> [WORK ORDER] Scan the entries and copy each line where the word "knows" is present.

[RAW DATA Boundary: Start]

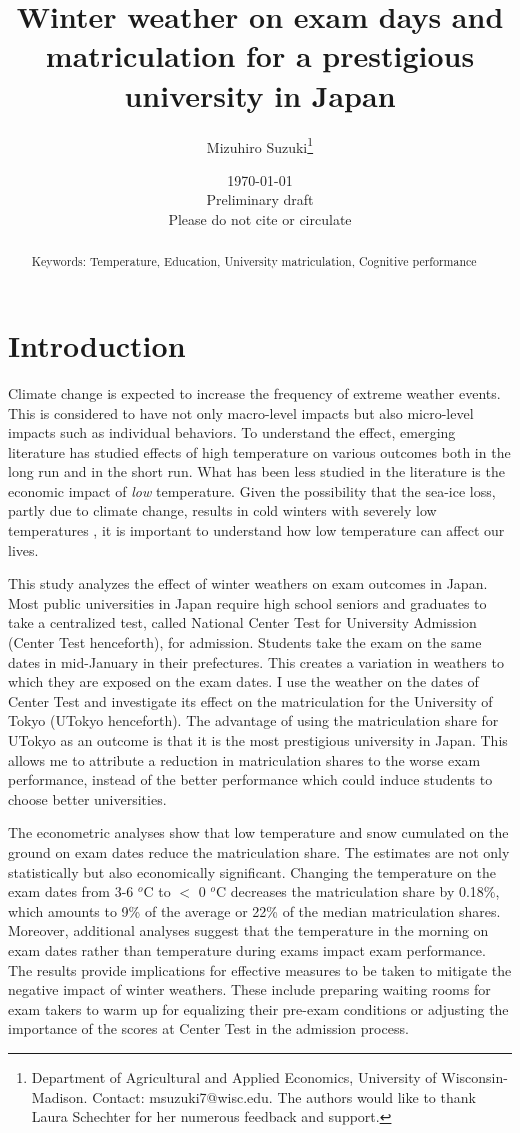 \documentclass[12pt,letterpaper]{article}
\title{Winter weather on exam days and matriculation for a prestigious university in Japan}%
\author{Mizuhiro Suzuki\thanks{Department of Agricultural and Applied Economics, University of Wisconsin-Madison. Contact: msuzuki7@wisc.edu. The authors would like to thank Laura Schechter for her numerous feedback and support.}}
\date{\today \\ \vspace{1cm} Preliminary draft \\ Please do not cite or circulate}
\begin{document}
  
\maketitle
\begin{abstract}
  \singlespacing
     \noindent 
  
  \medskip
  \vspace{1cm}
 \noindent Keywords: Temperature, Education, University matriculation, Cognitive performance
\end{abstract}

\newpage

\section{Introduction}

Climate change is expected to increase the frequency of extreme weather events.
This is considered to have not only macro-level impacts but also micro-level impacts such as individual behaviors.
To understand the effect, emerging literature has studied effects of high temperature on various outcomes both in the long run and in the short run.
What has been less studied in the literature is the economic impact of \textit{low} temperature.
Given the possibility that the sea-ice loss, partly due to climate change, results in cold winters with severely low temperatures \citep{Kretschmer2016, Kim2014}, it is important to understand how low temperature can affect our lives.

This study analyzes the effect of winter weathers on exam outcomes in Japan.
Most public universities in Japan require high school seniors and graduates to take a centralized test, called National Center Test for University Admission (Center Test henceforth), for admission.
Students take the exam on the same dates in mid-January in their prefectures.
This creates a variation in weathers to which they are exposed on the exam dates.
I use the weather on the dates of Center Test and investigate its effect on the matriculation for the University of Tokyo (UTokyo henceforth).
The advantage of using the matriculation share for UTokyo as an outcome is that it is the most prestigious university in Japan.
This allows me to attribute a reduction in matriculation shares to the worse exam performance, instead of the better performance which could induce students to choose better universities.

The econometric analyses show that low temperature and snow cumulated on the ground on exam dates reduce the matriculation share.
The estimates are not only statistically but also economically significant.
Changing the temperature on the exam dates from 3-6 $^o$C to $<$ 0 $^o$C decreases the matriculation share by 0.18\%, which amounts to 9\% of the average or 22\% of the median matriculation shares.
Moreover, additional analyses suggest that the temperature in the morning on exam dates rather than temperature during exams impact exam performance. 
The results provide implications for effective measures to be taken to mitigate the negative impact of winter weathers.
These include preparing waiting rooms for exam takers to warm up for equalizing their pre-exam conditions or adjusting the importance of the scores at Center Test in the admission process.
\end{document}
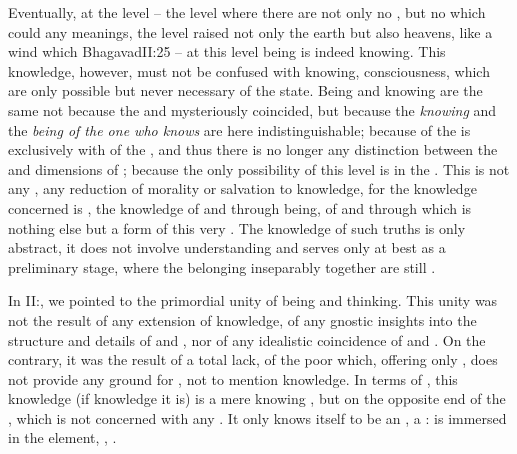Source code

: Eventually, at the  level -- the level where there are not only no
, but no  which could  any
 meanings, the level raised not only  the earth but also
 heavens, like a wind which   \citet{invisible [...] to mortal eyes, beyond
  thought and beyond change}{Bhagavad}{II:25} -- at this level being is indeed
knowing.  This knowledge, however, must not be confused with 
knowing,  consciousness, which are only possible but never
necessary  of the  state. Being and knowing are
the same not because the  and  mysteriously
coincided, but because the {\em knowing} and the {\em being of the one who
  knows} are here indistinguishable; because  of the 
is  exclusively with  of the , and
thus there is no longer any distinction between the  and
 dimensions of ; because the only possibility of
this level is  in the .   This is not any
, any reduction of morality or salvation to knowledge, for
the knowledge concerned is , the knowledge of and through being, of
and through  which is nothing else but a  form of
this very . The  knowledge of such truths is only
abstract, it does not involve understanding and serves only at best as a
preliminary stage, where the  belonging inseparably together are
still .

In II:, we pointed to the primordial  unity
of being and thinking. This unity was not the result of any extension of
 knowledge, of any gnostic insights into the structure and details of
 and , nor of any idealistic coincidence of 
and . On the contrary, it was the result of a total lack, of the
poor  which, offering only , does not provide any
ground for , not to mention  knowledge.  In terms of
, this knowledge (if knowledge it is) is a mere knowing ,
but  on the opposite end of the 
,  which is not concerned with any . It
only knows itself to be an , a :  is immersed in the  element, , .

[RAW DATA Boundary: End]

> [SOLUTION]
  knows} are here indistinguishable; because  of the 
only knows itself to be an , a :  is immersed in the  element, , .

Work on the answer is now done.